If you’re not sure what your company’s constitution says, it’s worth checking your Company Constitution (your articles of association) before you make any decisions.
Is It A Red Flag If You Don’t Have A Company Secretary?
Not at all. Many UK startups run perfectly well with directors handling filings and compliance, especially in the early stages.
But as your company grows, missing deadlines or getting board processes wrong can create real risk - from investor concerns through to disputes between founders. A company secretary can be one way to reduce that risk and keep your governance organised.
What Does A Company Secretary Actually Do In A Small Business?

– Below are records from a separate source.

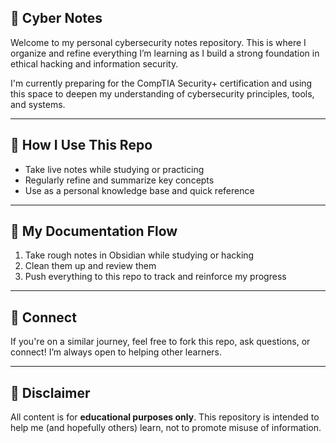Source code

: ## 🧠 Cyber Notes

Welcome to my personal cybersecurity notes repository. This is where I organize and refine everything I’m learning as I build a strong foundation in ethical hacking and information security.

I'm currently preparing for the CompTIA Security+ certification and using this space to deepen my understanding of cybersecurity principles, tools, and systems.

---

## 📝 How I Use This Repo

- Take live notes while studying or practicing
- Regularly refine and summarize key concepts
- Use as a personal knowledge base and quick reference

---

## 📅 My Documentation Flow

1. Take rough notes in Obsidian while studying or hacking
2. Clean them up and review them
3. Push everything to this repo to track and reinforce my progress

---

## 🤝 Connect

If you're on a similar journey, feel free to fork this repo, ask questions, or connect! I’m always open to helping other learners.

---

## 📌 Disclaimer

All content is for **educational purposes only**. This repository is intended to help me (and hopefully others) learn, not to promote misuse of information.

A company secretary is an officer of the company whose role is usually focused on company administration, governance, and compliance.
In a small business, the company secretary role is often practical rather than ceremonial. Think of it as “making sure the company does what it needs to do, on time, and with a paper trail that stands up if anything is ever questioned”.
Common Responsibilities Of A Company Secretary
Depending on what you decide internally, the company secretary might:
- Maintain the company’s statutory registers (like the register of members/shareholders).
- Coordinate Companies House filings (appointments, resignations, confirmation statements, etc.).
- Prepare agendas and circulate board materials.
- Ensure decisions are properly documented (board minutes and shareholder resolutions).
- Help make sure the company follows its internal rules in the articles and any shareholder arrangements.
- Support corporate actions like issuing shares, transferring shares, or adopting new articles.
One simple but powerful governance habit is consistently recording decisions with clear minutes - especially when there’s more than one director. If you need a reference point for what “good” looks like, having a consistent approach to Meeting Minutes can save a lot of pain later.
What A Company Secretary Is Not
A company secretary is not automatically responsible for everything. Importantly:
- Directors still hold the core legal responsibility for running the company and meeting statutory obligations.
- Appointing a company secretary does not “shift” directors’ duties away.
- A company secretary isn’t necessarily a lawyer or accountant (although some are professionals in those areas).
So, if your aim is to reduce director workload, a company secretary can help - but you should still make sure directors are actively overseeing compliance.
Who Can Be Appointed As A Company Secretary?
If you’ve decided appointing a company secretary makes sense, the next question is: who can you appoint?
In the UK, a company secretary can be:
- An individual (a person), or
- A corporate body (another company or firm providing company secretarial services).
Eligibility And Restrictions
For private companies, there’s flexibility. But there are still important rules to be aware of:
- A sole director generally cannot also act as the company secretary of the same private company. (This is a common trap for one-director startups.)
- If you appoint an individual, you’ll need their personal details for the Companies House filing (including service address and other required information).
- If you appoint a corporate secretary, the filing will include the corporate entity’s details.
From a practical perspective, SMEs usually choose one of these routes:
- Internal appointment: a trusted team member (often in operations/finance) who has strong attention to detail and understands confidentiality.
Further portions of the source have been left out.